_WORK REQUIRED:_
Output only the lines of the entries that follow, starting at the one with "the future normal." and running down to the one with "With the future", both included and unchanged.

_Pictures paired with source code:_
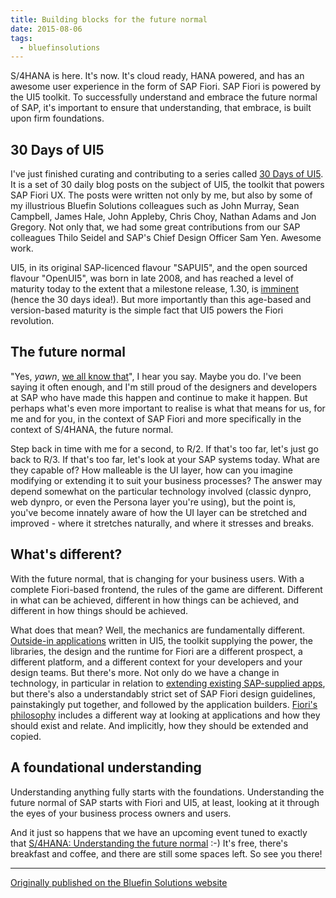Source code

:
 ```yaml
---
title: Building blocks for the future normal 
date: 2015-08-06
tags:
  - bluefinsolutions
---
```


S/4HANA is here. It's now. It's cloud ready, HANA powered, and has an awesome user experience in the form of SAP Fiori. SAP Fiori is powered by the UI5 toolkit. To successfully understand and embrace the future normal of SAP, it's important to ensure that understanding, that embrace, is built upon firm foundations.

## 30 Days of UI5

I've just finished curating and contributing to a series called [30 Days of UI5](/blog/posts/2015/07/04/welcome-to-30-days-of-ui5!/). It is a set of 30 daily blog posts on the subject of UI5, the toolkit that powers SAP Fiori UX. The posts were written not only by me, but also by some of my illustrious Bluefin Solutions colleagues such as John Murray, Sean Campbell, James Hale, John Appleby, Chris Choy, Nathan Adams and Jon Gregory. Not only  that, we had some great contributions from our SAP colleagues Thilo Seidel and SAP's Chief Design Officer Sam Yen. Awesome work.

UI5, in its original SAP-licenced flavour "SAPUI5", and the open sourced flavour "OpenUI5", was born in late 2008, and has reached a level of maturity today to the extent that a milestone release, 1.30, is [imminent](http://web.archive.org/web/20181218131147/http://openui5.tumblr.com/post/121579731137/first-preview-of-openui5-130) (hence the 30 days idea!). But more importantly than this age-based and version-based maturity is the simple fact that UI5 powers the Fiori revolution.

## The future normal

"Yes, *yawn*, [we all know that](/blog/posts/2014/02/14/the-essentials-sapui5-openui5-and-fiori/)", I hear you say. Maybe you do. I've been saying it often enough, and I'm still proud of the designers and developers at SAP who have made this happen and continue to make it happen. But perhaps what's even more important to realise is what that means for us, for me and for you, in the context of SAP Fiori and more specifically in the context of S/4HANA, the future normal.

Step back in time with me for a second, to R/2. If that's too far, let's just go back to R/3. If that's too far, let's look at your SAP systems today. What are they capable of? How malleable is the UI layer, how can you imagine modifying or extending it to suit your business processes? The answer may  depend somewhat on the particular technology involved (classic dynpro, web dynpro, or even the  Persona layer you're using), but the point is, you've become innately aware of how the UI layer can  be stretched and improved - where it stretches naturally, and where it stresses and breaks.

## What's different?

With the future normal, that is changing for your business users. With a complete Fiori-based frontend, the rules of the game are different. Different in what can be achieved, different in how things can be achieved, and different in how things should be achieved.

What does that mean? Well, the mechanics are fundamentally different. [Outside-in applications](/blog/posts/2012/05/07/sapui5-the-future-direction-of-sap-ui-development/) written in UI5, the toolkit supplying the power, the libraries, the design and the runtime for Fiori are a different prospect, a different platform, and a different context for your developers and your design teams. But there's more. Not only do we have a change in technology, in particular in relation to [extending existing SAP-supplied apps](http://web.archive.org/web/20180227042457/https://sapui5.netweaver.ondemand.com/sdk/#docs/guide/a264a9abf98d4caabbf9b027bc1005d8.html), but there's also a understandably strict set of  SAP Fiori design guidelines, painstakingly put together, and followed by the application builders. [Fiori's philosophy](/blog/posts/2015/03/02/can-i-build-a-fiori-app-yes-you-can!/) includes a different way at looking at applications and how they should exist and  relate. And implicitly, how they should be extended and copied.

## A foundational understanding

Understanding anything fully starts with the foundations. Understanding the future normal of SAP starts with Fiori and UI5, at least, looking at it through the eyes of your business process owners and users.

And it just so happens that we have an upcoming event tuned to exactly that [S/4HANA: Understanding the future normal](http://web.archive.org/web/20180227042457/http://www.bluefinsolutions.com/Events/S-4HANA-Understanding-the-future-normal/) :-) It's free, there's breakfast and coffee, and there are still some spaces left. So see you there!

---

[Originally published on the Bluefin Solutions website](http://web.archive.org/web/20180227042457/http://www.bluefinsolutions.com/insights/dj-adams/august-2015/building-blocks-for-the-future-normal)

_ANSWER TO THE EXERCISE:_
"Yes, *yawn*, [we all know that](/blog/posts/2014/02/14/the-essentials-sapui5-openui5-and-fiori/)", I hear you say. Maybe you do. I've been saying it often enough, and I'm still proud of the designers and developers at SAP who have made this happen and continue to make it happen. But perhaps what's even more important to realise is what that means for us, for me and for you, in the context of SAP Fiori and more specifically in the context of S/4HANA, the future normal.

Step back in time with me for a second, to R/2. If that's too far, let's just go back to R/3. If that's too far, let's look at your SAP systems today. What are they capable of? How malleable is the UI layer, how can you imagine modifying or extending it to suit your business processes? The answer may  depend somewhat on the particular technology involved (classic dynpro, web dynpro, or even the  Persona layer you're using), but the point is, you've become innately aware of how the UI layer can  be stretched and improved - where it stretches naturally, and where it stresses and breaks.

## What's different?

With the future normal, that is changing for your business users. With a complete Fiori-based frontend, the rules of the game are different. Different in what can be achieved, different in how things can be achieved, and different in how things should be achieved.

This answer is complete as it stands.